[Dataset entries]

▬▬▬▬▬▬

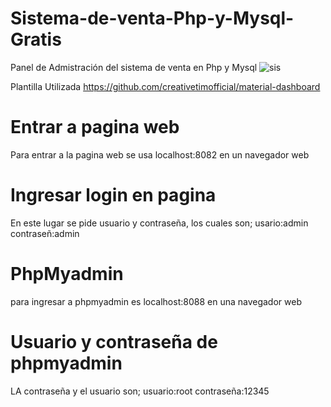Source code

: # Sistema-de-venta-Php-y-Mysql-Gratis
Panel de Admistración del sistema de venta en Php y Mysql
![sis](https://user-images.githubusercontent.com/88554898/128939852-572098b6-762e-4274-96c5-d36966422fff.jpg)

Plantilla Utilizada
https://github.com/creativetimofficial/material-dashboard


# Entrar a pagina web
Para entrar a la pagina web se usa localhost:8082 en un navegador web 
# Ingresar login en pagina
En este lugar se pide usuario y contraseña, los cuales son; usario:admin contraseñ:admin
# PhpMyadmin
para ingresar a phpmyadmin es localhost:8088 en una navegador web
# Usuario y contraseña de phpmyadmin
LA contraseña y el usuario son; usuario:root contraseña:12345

▬▬▬▬▬▬

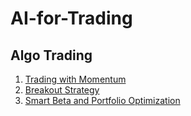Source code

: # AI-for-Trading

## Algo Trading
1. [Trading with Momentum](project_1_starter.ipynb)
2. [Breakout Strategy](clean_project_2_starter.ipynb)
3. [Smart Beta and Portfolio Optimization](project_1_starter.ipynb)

▬▬▬▬▬▬

__Activity__
All lines with the word "Mysql" must be located in the data and copied.

__Answer to the problem__
: # Sistema-de-venta-Php-y-Mysql-Gratis
Panel de Admistración del sistema de venta en Php y Mysql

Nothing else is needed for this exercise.